■ **EXERCISE OBJECTIVE**:
Print the data below verbatim, minus images.

■ **PROVIDED RECORDS**:
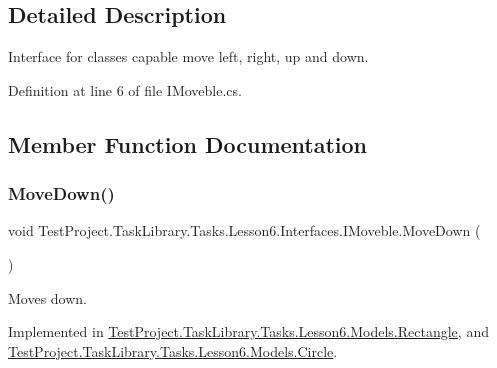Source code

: \subsection{Detailed Description}
Interface for classes capable move left, right, up and down. 



Definition at line 6 of file I\+Moveble.\+cs.



\subsection{Member Function Documentation}
\mbox{\label{interface_test_project_1_1_task_library_1_1_tasks_1_1_lesson6_1_1_interfaces_1_1_i_moveble_a23443cd54657cc981a48ef7f9904185d}} 
\subsubsection{\texorpdfstring{MoveDown()}{MoveDown()}}
{\footnotesize\ttfamily void Test\+Project.\+Task\+Library.\+Tasks.\+Lesson6.\+Interfaces.\+I\+Moveble.\+Move\+Down (\begin{DoxyParamCaption}{ }\end{DoxyParamCaption})}



Moves down. 



Implemented in \mbox{\hyperlink{class_test_project_1_1_task_library_1_1_tasks_1_1_lesson6_1_1_models_1_1_rectangle_a46416a1374137c9536a3cf0eae8fd2f8}{Test\+Project.\+Task\+Library.\+Tasks.\+Lesson6.\+Models.\+Rectangle}}, and \mbox{\hyperlink{class_test_project_1_1_task_library_1_1_tasks_1_1_lesson6_1_1_models_1_1_circle_a4696527a84763f1a272e58532916bd48}{Test\+Project.\+Task\+Library.\+Tasks.\+Lesson6.\+Models.\+Circle}}.

\mbox{\label{interface_test_project_1_1_task_library_1_1_tasks_1_1_lesson6_1_1_interfaces_1_1_i_moveble_a277cd113ed9b4f35228f1c84bb17e91e}} 
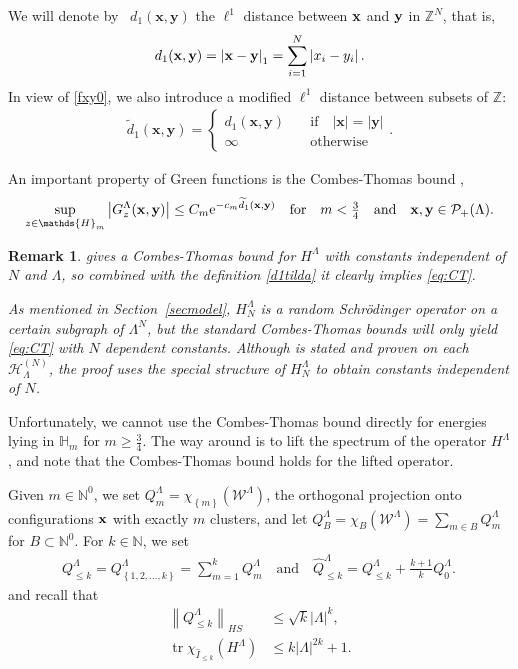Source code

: \documentclass[12pt, a4paper,reqno]{amsart}
\numberwithin{equation}{section}
\newtheorem{remark}[theorem]{Remark}
\DeclareMathOperator{\tr}{tr}
\newcommand\N{\mathbb N}
\newcommand\Z{\mathbb Z}
\newcommand\cW{\mathcal{W}}
\newcommand\x{\mathbf{x}}
\newcommand\y{\mathbf{y}}
\newcommand\e{\mathrm{e}}
\newcommand\cH{\mathcal{H}}
\newcommand\cP{\mathcal{P}}
\newcommand\what{\widehat}
\newcommand\wtilde{\widetilde}
\newcommand\be{\begin{equation}\begin{aligned}}
\newcommand\ee{\end{aligned}\end{equation}}
\newcommand{\abs}[1]{\left\lvert #1 \right\rvert}
\newcommand{\norm}[1]{\left\lVert #1 \right\rVert}
\newcommand{\set}[1]{\left\{ #1 \right\}}
\newcommand{\pa}[1]{\left( #1 \right)}
\newcommand\La{\Lambda}
\newcommand{\eq}[1]{\eqref{#1}}
\newcommand{\up}[1]{^{\left(#1\right)}}
\newcommand{\qtx}[1]{\quad\text{#1}\quad}
\begin{document}
 We will denote by \  $d_1(\x,\y)$ the $\ell^1$ distance between ${\bf x}$ and ${\bf y}$ in $\Z^N$, that is, 
\be\label{eq:l1di}
d_1(\x,\y)=\abs{{\bf x}-{\bf y}}_1=\sum_{i=1}^N\abs{x_i-y_i}.
\ee
In view of \eq{fxy0}, we also introduce a modified  $\ell^1$ distance between subsets of $\Z$:
\be\label{d1tilda}
 \wtilde d_1(\x,\y)= \begin{cases} d_1(\x,\y) & \qtx{if} \abs{\x}=\abs{\y}\\
 \infty & \qtx{otherwise}
 \end{cases}.
\ee 

An important property of Green functions is  the Combes-Thomas bound \cite[Proposition 4.1]{EKS1}, 
 \be\label{eq:CT}
 \sup_{z\in \mathds{H}_m } \abs{G^\La_z({\bf x},{\bf y})}\le C_m \e^{-c_m \wtilde d_1(\x,\y)} \qtx{for} m<\tfrac 34 \qtx{and}
\x ,\y \in \cP_+(\La).
\ee 
\begin{remark}  \cite[Proposition 4.1]{EKS1}  gives a Combes-Thomas bound for $H^\La$ with constants independent of $N$ and $\La$, so combined with  the definition \eq{d1tilda} it clearly implies \eq{eq:CT}.

As mentioned in Section~\ref{secmodel}, $H^\La_N$ is a random Schr\"odinger operator on a certain subgraph of $\La^N$, but the standard	 Combes-Thomas bounds will only yield \eq{eq:CT} with $N$ dependent constants.
Although \cite[Proposition 4.1]{EKS1} is stated and proven on each $\cH_\La\up{N}$, the proof uses the special structure of  $H^\La_N$ to obtain constants independent of $N$.
\end{remark}
 

Unfortunately,  we cannot use the Combes-Thomas bound directly for energies lying in $\mathds{H}_m$ for   $m\ge \frac 34$.  The way around 
is to lift the spectrum of the operator $H^\La$, and note that the Combes-Thomas bound holds for the lifted operator.  

Given  $m \in \N^0$, we set $Q_m^\Lambda=\chi_{\set{m}}\pa{\cW^\Lambda}$, the orthogonal projection onto  configurations ${\bf x}$ with exactly $m$ clusters, and let  $Q_B^\Lambda=\chi_{B}\pa{\cW^\Lambda}=\sum_{m\in B} Q_m^\Lambda$  for $ B\subset \N^0$.
 For $k\in \N$, we set 
\be\label{QkhatQ}
Q_{\le k}^\Lambda   =Q_{\set{1,2,\ldots,k}}^\Lambda =\sum_{ m=1}^k Q_m^\Lambda \qtx{and} 
\what Q_{\le k}^\Lambda   =Q_{\le k}^\Lambda + \tfrac {k+1} k Q_0^\Lambda.\,
\ee
 and recall   that \cite[Lemma~3.5]{EK22}
\begin{align}\label{trXk}
\norm{Q_{\le k}^{\Lambda}}_{HS}&\le \sqrt{k} \abs{\Lambda}^{k},\\
\label{trkH}
\tr \chi_{\what I_{\le k}}(H^\La)&\le  k\abs{\Lambda}^{2k}+1.
\end{align}
\end{document}
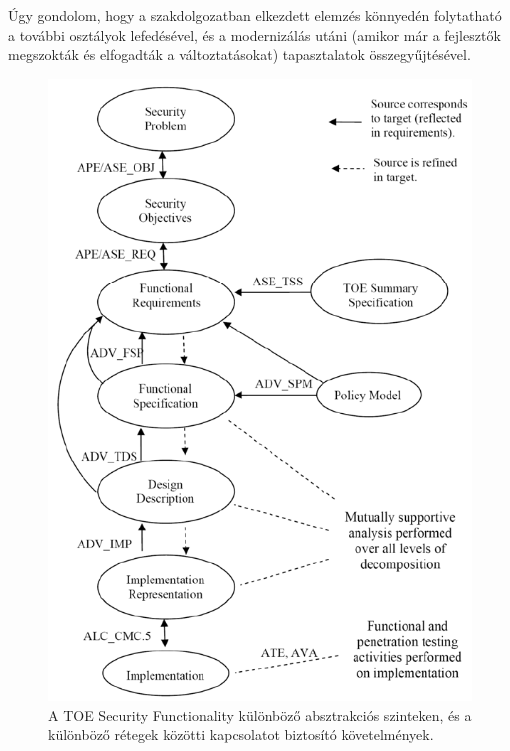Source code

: Úgy gondolom, hogy a szakdolgozatban elkezdett elemzés könnyedén folytatható a további osztályok
lefedésével, és a modernizálás utáni (amikor már a fejlesztők megszokták és elfogadták
a változtatásokat) tapasztalatok összegyűjtésével.
\begin{figure}[h]
    \centering
    \includegraphics[keepaspectratio]{figures/layers.png}
    \caption{A TOE Security Functionality különböző absztrakciós szinteken, és a különböző rétegek
    közötti kapcsolatot biztosító követelmények.}
    \label{fig:layers}
\end{figure}
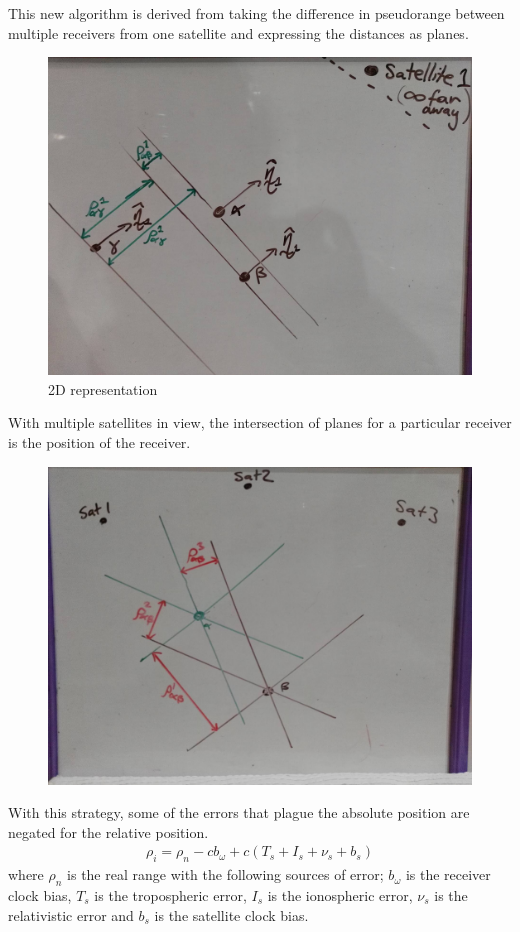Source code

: This new algorithm is derived from taking the difference in pseudorange between multiple receivers from one satellite and expressing the distances as planes.
\begin{figure}[h]
\centering
\caption{2D representation}
\label{fig:overall_singleS_multiR}
\includegraphics[width=0.7\linewidth]{ChapterLiteratureReview/overall_singleS_multiR.jpg}
\end{figure}

With multiple satellites in view, the intersection of planes for a particular receiver is the position of the receiver.
\begin{figure}[h]
\centering
\caption{}
\label{fig:overall_multiS_duelR}
\includegraphics[width=0.7\linewidth]{ChapterLiteratureReview/overall_multiS_duelR.jpg}
\end{figure}

With this strategy, some of the errors that plague the absolute position are negated for the relative position. 
\begin{eqnarray}
\rho_i = \rho_n -cb_\omega + c(T_s + I_s+\nu_s+b_s)
\end{eqnarray}
where $\rho_n$ is the real range with the following sources of error; $b_\omega$ is the receiver clock bias, $T_s$ is the tropospheric error, $I_s$ is the ionospheric error, $\nu_s$ is the relativistic error and $b_s$ is the satellite clock bias.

■ **RESPONSE AREA**:
Source code

: \subsection{Detailed Description}
Interface for classes capable move left, right, up and down. 



Definition at line 6 of file I\+Moveble.\+cs.



\subsection{Member Function Documentation}
\mbox{\label{interface_test_project_1_1_task_library_1_1_tasks_1_1_lesson6_1_1_interfaces_1_1_i_moveble_a23443cd54657cc981a48ef7f9904185d}} 
\subsubsection{\texorpdfstring{MoveDown()}{MoveDown()}}
{\footnotesize\ttfamily void Test\+Project.\+Task\+Library.\+Tasks.\+Lesson6.\+Interfaces.\+I\+Moveble.\+Move\+Down (\begin{DoxyParamCaption}{ }\end{DoxyParamCaption})}



Moves down. 



Implemented in \mbox{\hyperlink{class_test_project_1_1_task_library_1_1_tasks_1_1_lesson6_1_1_models_1_1_rectangle_a46416a1374137c9536a3cf0eae8fd2f8}{Test\+Project.\+Task\+Library.\+Tasks.\+Lesson6.\+Models.\+Rectangle}}, and \mbox{\hyperlink{class_test_project_1_1_task_library_1_1_tasks_1_1_lesson6_1_1_models_1_1_circle_a4696527a84763f1a272e58532916bd48}{Test\+Project.\+Task\+Library.\+Tasks.\+Lesson6.\+Models.\+Circle}}.

\mbox{\label{interface_test_project_1_1_task_library_1_1_tasks_1_1_lesson6_1_1_interfaces_1_1_i_moveble_a277cd113ed9b4f35228f1c84bb17e91e}} 
Source code

: \documentclass[12pt, a4paper,reqno]{amsart}
\numberwithin{equation}{section}
\newtheorem{remark}[theorem]{Remark}
\DeclareMathOperator{\tr}{tr}
\newcommand\N{\mathbb N}
\newcommand\Z{\mathbb Z}
\newcommand\cW{\mathcal{W}}
\newcommand\x{\mathbf{x}}
\newcommand\y{\mathbf{y}}
\newcommand\e{\mathrm{e}}
\newcommand\cH{\mathcal{H}}
\newcommand\cP{\mathcal{P}}
\newcommand\what{\widehat}
\newcommand\wtilde{\widetilde}
\newcommand\be{\begin{equation}\begin{aligned}}
\newcommand\ee{\end{aligned}\end{equation}}
\newcommand{\abs}[1]{\left\lvert #1 \right\rvert}
\newcommand{\norm}[1]{\left\lVert #1 \right\rVert}
\newcommand{\set}[1]{\left\{ #1 \right\}}
\newcommand{\pa}[1]{\left( #1 \right)}
\newcommand\La{\Lambda}
\newcommand{\eq}[1]{\eqref{#1}}
\newcommand{\up}[1]{^{\left(#1\right)}}
\newcommand{\qtx}[1]{\quad\text{#1}\quad}
\begin{document}
 We will denote by \  $d_1(\x,\y)$ the $\ell^1$ distance between ${\bf x}$ and ${\bf y}$ in $\Z^N$, that is, 
\be\label{eq:l1di}
d_1(\x,\y)=\abs{{\bf x}-{\bf y}}_1=\sum_{i=1}^N\abs{x_i-y_i}.
\ee
In view of \eq{fxy0}, we also introduce a modified  $\ell^1$ distance between subsets of $\Z$:
\be\label{d1tilda}
 \wtilde d_1(\x,\y)= \begin{cases} d_1(\x,\y) & \qtx{if} \abs{\x}=\abs{\y}\\
 \infty & \qtx{otherwise}
 \end{cases}.
\ee 

An important property of Green functions is  the Combes-Thomas bound \cite[Proposition 4.1]{EKS1}, 
 \be\label{eq:CT}
 \sup_{z\in \mathds{H}_m } \abs{G^\La_z({\bf x},{\bf y})}\le C_m \e^{-c_m \wtilde d_1(\x,\y)} \qtx{for} m<\tfrac 34 \qtx{and}
\x ,\y \in \cP_+(\La).
\ee 
\begin{remark}  \cite[Proposition 4.1]{EKS1}  gives a Combes-Thomas bound for $H^\La$ with constants independent of $N$ and $\La$, so combined with  the definition \eq{d1tilda} it clearly implies \eq{eq:CT}.

As mentioned in Section~\ref{secmodel}, $H^\La_N$ is a random Schr\"odinger operator on a certain subgraph of $\La^N$, but the standard	 Combes-Thomas bounds will only yield \eq{eq:CT} with $N$ dependent constants.
Although \cite[Proposition 4.1]{EKS1} is stated and proven on each $\cH_\La\up{N}$, the proof uses the special structure of  $H^\La_N$ to obtain constants independent of $N$.
\end{remark}
 

Unfortunately,  we cannot use the Combes-Thomas bound directly for energies lying in $\mathds{H}_m$ for   $m\ge \frac 34$.  The way around 
is to lift the spectrum of the operator $H^\La$, and note that the Combes-Thomas bound holds for the lifted operator.  

Given  $m \in \N^0$, we set $Q_m^\Lambda=\chi_{\set{m}}\pa{\cW^\Lambda}$, the orthogonal projection onto  configurations ${\bf x}$ with exactly $m$ clusters, and let  $Q_B^\Lambda=\chi_{B}\pa{\cW^\Lambda}=\sum_{m\in B} Q_m^\Lambda$  for $ B\subset \N^0$.
 For $k\in \N$, we set 
\be\label{QkhatQ}
Q_{\le k}^\Lambda   =Q_{\set{1,2,\ldots,k}}^\Lambda =\sum_{ m=1}^k Q_m^\Lambda \qtx{and} 
\what Q_{\le k}^\Lambda   =Q_{\le k}^\Lambda + \tfrac {k+1} k Q_0^\Lambda.\,
\ee
 and recall   that \cite[Lemma~3.5]{EK22}
\begin{align}\label{trXk}
\norm{Q_{\le k}^{\Lambda}}_{HS}&\le \sqrt{k} \abs{\Lambda}^{k},\\
\label{trkH}
\tr \chi_{\what I_{\le k}}(H^\La)&\le  k\abs{\Lambda}^{2k}+1.
\end{align}
\end{document}
Source code

: Úgy gondolom, hogy a szakdolgozatban elkezdett elemzés könnyedén folytatható a további osztályok
lefedésével, és a modernizálás utáni (amikor már a fejlesztők megszokták és elfogadták
a változtatásokat) tapasztalatok összegyűjtésével.
\begin{figure}[h]
    \centering
    \includegraphics[keepaspectratio]{figures/layers.png}
    \caption{A TOE Security Functionality különböző absztrakciós szinteken, és a különböző rétegek
    közötti kapcsolatot biztosító követelmények.}
    \label{fig:layers}
\end{figure}
Source code

: This new algorithm is derived from taking the difference in pseudorange between multiple receivers from one satellite and expressing the distances as planes.
\begin{figure}[h]
\centering
\caption{2D representation}
\label{fig:overall_singleS_multiR}
\includegraphics[width=0.7\linewidth]{ChapterLiteratureReview/overall_singleS_multiR.jpg}
\end{figure}

With multiple satellites in view, the intersection of planes for a particular receiver is the position of the receiver.
\begin{figure}[h]
\centering
\caption{}
\label{fig:overall_multiS_duelR}
\includegraphics[width=0.7\linewidth]{ChapterLiteratureReview/overall_multiS_duelR.jpg}
\end{figure}

With this strategy, some of the errors that plague the absolute position are negated for the relative position. 
\begin{eqnarray}
\rho_i = \rho_n -cb_\omega + c(T_s + I_s+\nu_s+b_s)
\end{eqnarray}
where $\rho_n$ is the real range with the following sources of error; $b_\omega$ is the receiver clock bias, $T_s$ is the tropospheric error, $I_s$ is the ionospheric error, $\nu_s$ is the relativistic error and $b_s$ is the satellite clock bias.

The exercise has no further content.